SandRidge also announced that it will be filing its preliminary proxy statement for its 2018 Annual Meeting with the Securities and Exchange Commission shortly. At this year's Annual Meeting shareholders will be given the opportunity to elect directors and vote on three other proposals. The Board believes that the current SandRidge directors are highly qualified to serve the best interests of all SandRidge shareholders. The Company is confident that its nominees – Michael L. Bennett, Sylvia K. Barnes, William M. Griffin, David J. Kornder, and Kenneth H. Beer – possess the necessary qualifications, independence, and knowledge of SandRidge's business and industry risks and drivers to lead the company forward through this evolutionary period.

"Our current directors are committed to executing our strategic plan as we complete the strategic review and continue to act on behalf of all SandRidge shareholders," said Mr. Bennett. "As a Board, we have solicited and acted decisively on feedback from our shareholders to focus on our core assets, cut operating costs, right-size capital expenditures, and initiate a fair and thorough strategic review process to maximize shareholder value. In contrast, by nominating directors, Mr. Icahn has chosen to pursue an obvious attempt to circumvent the thorough and unbiased strategic process currently underway in favor of a narrowly defined, cash-only process potentially rigged for his benefit."
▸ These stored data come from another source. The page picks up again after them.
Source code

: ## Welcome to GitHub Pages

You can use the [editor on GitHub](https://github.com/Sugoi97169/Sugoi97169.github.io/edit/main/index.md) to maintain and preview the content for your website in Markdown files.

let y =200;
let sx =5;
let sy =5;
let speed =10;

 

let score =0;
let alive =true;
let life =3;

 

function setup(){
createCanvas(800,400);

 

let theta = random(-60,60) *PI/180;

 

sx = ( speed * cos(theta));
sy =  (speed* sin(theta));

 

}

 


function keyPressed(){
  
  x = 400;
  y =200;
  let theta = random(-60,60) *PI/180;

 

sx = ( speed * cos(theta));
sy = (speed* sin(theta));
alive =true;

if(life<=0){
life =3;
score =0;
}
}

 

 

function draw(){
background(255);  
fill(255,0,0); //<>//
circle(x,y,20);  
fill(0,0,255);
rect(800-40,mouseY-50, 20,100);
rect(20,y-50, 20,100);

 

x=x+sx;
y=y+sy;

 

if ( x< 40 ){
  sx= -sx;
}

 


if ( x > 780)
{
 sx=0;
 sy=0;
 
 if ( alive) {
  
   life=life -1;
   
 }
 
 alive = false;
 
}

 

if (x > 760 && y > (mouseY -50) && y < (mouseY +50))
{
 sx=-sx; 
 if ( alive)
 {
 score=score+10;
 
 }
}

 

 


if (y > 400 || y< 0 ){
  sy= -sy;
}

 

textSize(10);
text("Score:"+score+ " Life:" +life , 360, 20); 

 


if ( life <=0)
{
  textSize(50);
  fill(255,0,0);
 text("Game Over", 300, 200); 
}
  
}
The Board continues to offer Mr. Icahn the full opportunity to participate in its strategic review process and is disappointed that he and his affiliates have determined to bypass the process and attempt to seize control of the Board of Directors without any assurance of a fair premium to all investors. The Board believes that selecting the full, non-independent slate of directors proposed by Mr. Icahn is not in the best interest of all shareholders and presents numerous potential conflicts. The SandRidge Board has made many attempts to constructively discuss possible changes to our Board's composition with Mr. Icahn, including offers to consider independent candidates if he wanted to propose them. While Mr. Icahn has refused to accept any of these offers, as part of our ongoing commitment to good governance, the SandRidge Board will evaluate Mr. Icahn's candidates individually and will consider qualified, independent persons that share the Board's focus on maximizing value and representing the best interests of all shareholders.

Board Supports Continuation of Limited Duration Rights Plan

In order to allow the Board to complete the strategic review process on a timely basis and not allow Icahn or any other party to acquire defacto control of the Company through open market or private purchases, the Board is asking shareholders to vote in favor of retaining the limited duration rights plan in place until November 26, 2018. The limited duration rights plan was adopted with two important features: one that required the directors to put the rights plan to a vote at this Annual Meeting as a condition to it remaining in place until November and a second which exempted any qualifying all-cash tender offers made for all shares of SandRidge's common stock. This feature protects all shareholders from coercive or inadequate offers and gives all shareholders the right to vote on it at this Annual Meeting. This added feature puts the decision on whether to keep the limited duration rights plan in place long enough for the strategic review to be completed fully in the hands of independent shareholders.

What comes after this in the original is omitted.